This is the Christmas projection mapping show running on the exterior of the Hogwarts Castle, which is the main feature (I think) of the Harry Potter attraction at the Universal Studios theme park in Orlando.
It’s a seven-minute show that’s interesting, particularly, for the technical challenge of mapping digital visuals on a canvas that is anything but flat. There are 24 projectors blasting on the castle and castle mount, and the content would need to be mapped to all the different contours and depths. Big job.
South Korean retail giant Shinsegae Corporation engaged Montreal’s Moment Factory to create custom creative for the 6-storey LED centrepiece of a new shopping and entertainment complex in Daegu, south of Seoul.
Hired only weeks before the public opening, says the experiential agency, Moment Factory applied our broad experience in entertainment to rapidly activate the teams required to design and produce four distinct, awe-inspiring content pieces: Identity tricks the eye with 3D trompe-l’oeil architectural transformations, Luxury Box transports visitors deep into imaginary crystallizations of precious materials, Static Beauty livens up the mood with the story of fashion accessory paradise, while Rooms is an engaging, romantic comedy music video.
This is a new shopping mall in South Korea, in the suburbs of megacity Seoul.
There is a massive digital display experience in the centre court area that includes a very tall LED monolith and curvy LED ribbons lining the mezzanine overlook.

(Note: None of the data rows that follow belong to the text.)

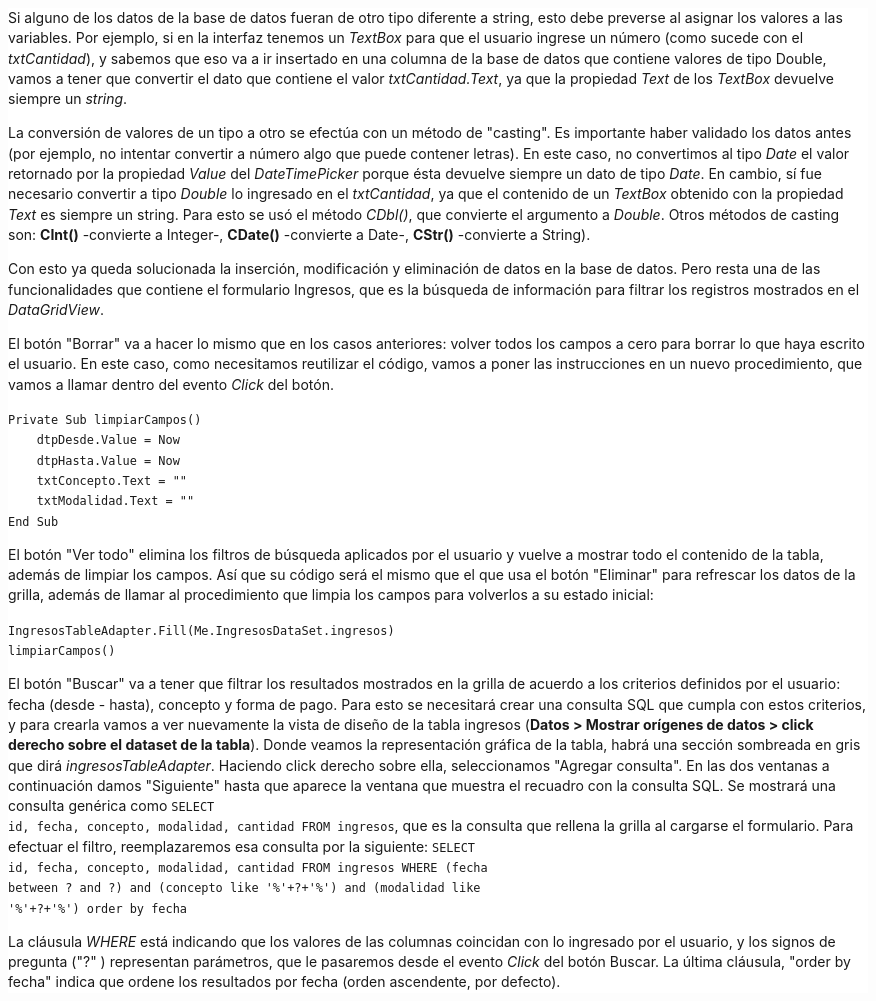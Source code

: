 Si alguno de los datos de la base de datos fueran de otro tipo diferente a string, esto debe preverse al asignar los valores a las variables. Por ejemplo, si en la interfaz tenemos un _TextBox_ para que el usuario ingrese un número (como sucede con el _txtCantidad_), y sabemos que eso va a ir insertado en una columna de la base de datos que contiene valores de tipo Double, vamos a tener que convertir el dato que contiene el valor _txtCantidad.Text_, ya que la propiedad _Text_ de los _TextBox_ devuelve siempre un _string_.

La conversión de valores de un tipo a otro se efectúa con un método de "casting". Es importante haber validado los datos antes (por ejemplo, no intentar convertir a número algo que puede contener letras). En este caso, no convertimos al tipo _Date_ el valor retornado por la propiedad _Value_ del _DateTimePicker_ porque ésta devuelve siempre un dato de tipo _Date_. En cambio, sí fue necesario convertir a tipo _Double_ lo ingresado en el _txtCantidad_, ya que el contenido de un _TextBox_ obtenido con la propiedad _Text_ es siempre un string. Para esto se usó el método _CDbl()_, que convierte el argumento a _Double_. Otros métodos de casting son: **CInt()** -convierte a Integer-, **CDate()** -convierte a Date-, **CStr()** -convierte a String).

Con esto ya queda solucionada la inserción, modificación y eliminación de datos en la base de datos. Pero resta una de las funcionalidades que contiene el formulario Ingresos, que es la búsqueda de información para filtrar los registros mostrados en el _DataGridView_.

El botón "Borrar" va a hacer lo mismo que en los casos anteriores: volver todos los campos a cero para borrar lo que haya escrito el usuario. En este caso, como necesitamos reutilizar el código, vamos a poner las instrucciones en un nuevo procedimiento, que vamos a llamar dentro del evento _Click_ del botón.

<pre><code>Private Sub limpiarCampos()
    dtpDesde.Value = Now
    dtpHasta.Value = Now
    txtConcepto.Text = ""
    txtModalidad.Text = ""
End Sub</code></pre>

El botón "Ver todo" elimina los filtros de búsqueda aplicados por el usuario y vuelve a mostrar todo el contenido de la tabla, además de limpiar los campos. Así que su código será el mismo que el que usa el botón "Eliminar" para refrescar los datos de la grilla, además de llamar al procedimiento que limpia los campos para volverlos a su estado inicial:

<pre><code>IngresosTableAdapter.Fill(Me.IngresosDataSet.ingresos)
limpiarCampos()</code></pre>

El botón "Buscar" va a tener que filtrar los resultados mostrados en la grilla de acuerdo a los criterios definidos por el usuario: fecha (desde - hasta), concepto y forma de pago. Para esto se necesitará crear una consulta SQL que cumpla con estos criterios, y para crearla vamos a ver nuevamente la vista de diseño de la tabla ingresos (**Datos > Mostrar orígenes de datos > click derecho sobre el dataset de la tabla**). Donde veamos la representación gráfica de la tabla, habrá una sección sombreada en gris que dirá _ingresosTableAdapter_. Haciendo click derecho sobre ella, seleccionamos "Agregar consulta". En las dos ventanas a continuación damos "Siguiente" hasta que aparece la ventana que muestra el recuadro con la consulta SQL. Se mostrará una consulta genérica como <code>SELECT id, fecha, concepto, modalidad, cantidad FROM ingresos</code>, que es la consulta que rellena la grilla al cargarse el formulario. Para efectuar el filtro, reemplazaremos esa consulta por la siguiente: <code>SELECT id, fecha, concepto, modalidad, cantidad FROM ingresos WHERE (fecha between ? and ?) and (concepto like '%'+?+'%') and (modalidad like '%'+?+'%') order by fecha</code>

La cláusula _WHERE_ está indicando que los valores de las columnas coincidan con lo ingresado por el usuario, y los signos de pregunta ("?" ) representan parámetros, que le pasaremos desde el evento _Click_ del botón Buscar. La última cláusula, "order by fecha" indica que ordene los resultados por fecha (orden ascendente, por defecto).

I can’t find much about the digital piece that’s in English, other than the content coming from Montreal’s Moment Factory. I THINK that content is re-purposed or shared or part of a master content plan by Shinsegae Property, which owns the mall, a huge department store chain and a bunch of other things. On Linkedin, the suggestion is the LED tech is from Absen.
The displays also run paid media.
The other impressive thing in here is an electronics store that has a vast fine pitch LED facade. In the video that starts at about 5:12.
The Starfield Goyang in Goyang, Gyeonggi Province, spans 365,000 square meters and has a built-in theme park. It was built in partnership with the U.S. property developer Taubman.
I don’t think I’ve seen an LED marquee quite like this – a very tall roadside slab that has the curves of three-dimensional Roman columns on each side, wrapped in LED.
It’s an 85-foot tall 10mm sign along the Las Vegas Strip, in front of Caesar’s Palace. It went up in June, I believe, for Simon Properties, which runs the impossible retail maze known as Forum Shops.
The sign was put in by Yesco, which has a big local office. It uses an LED board from Chinese manufacturer Yaham, runs on UK-based Acquire Digital‘s CMS, and is showing content developed by Montreal’s Moment Factory, which seems to be winning an awful lot of signage creative work these days.
I like how the columns frame the content, but not always and in different ways. Nicely done.
Singapore’s Changi Airport has started providing peaks inside the new Terminal 4, which is set to open before the end of this year. One of the big features is a vast immersive fine pitch LED video wall at the security screening area.
Instead of small screens and talking flat ladies droning on endlessly about what you need pull out of your carry ons (a staple at many, many airports), the content is a 50-minute long, custom-created playlist of 17 targeted pieces. It is montages of scenes from around the region and in Singapore, and a Rube Goldberg-ish animation about what happens with checked bags.
Based on the video, it looks like the content elements are all interconnected by a piece that looks and sounds a bit like kinetic flip-discs.
There is another LED wall embedded in a retail zone that shows a traditional Singapore streetscape. It comes alive and plays a film short on a schedule.
The wall above T4’s centralized security screening area is a 6mm pixel pitch NanoLumens display, and the Atlanta company also provided the 10-meter-wide by 6-meter-tall 4mm pitch display for the streetscape – the screen built directly into a shophouse facade with several faux building fronts that highlight the island nation’s architectural evolution from the 1880’s to the 1950’s.
The 70m wall’s content was created by Montreal’s Moment Factory, which has done incredible work in all kinds of venues. The company also did the streetscape video.
Changi is consistently rated as the world’s best airport, even besting Newark and glorious LaGuardia! This is as good as I have seen in an airport job, and why I think it works better than LAX’s international terminal (a very high profile digital project) is that the big video wall is precisely in a position where it will be seen and where it will entertain people. Security screening lines are a massive irritant, and this content will engage and distract people as they trudge through the snaking line. By comparison, LAX’s screens are up high, post screening, in an area where people are on the move.
No official indications on the tech used or integrators behind this, but I am reliably told the big 70-metre display is a 6mm pitch NanoLumens product, and the streetscape one is also Nano’s.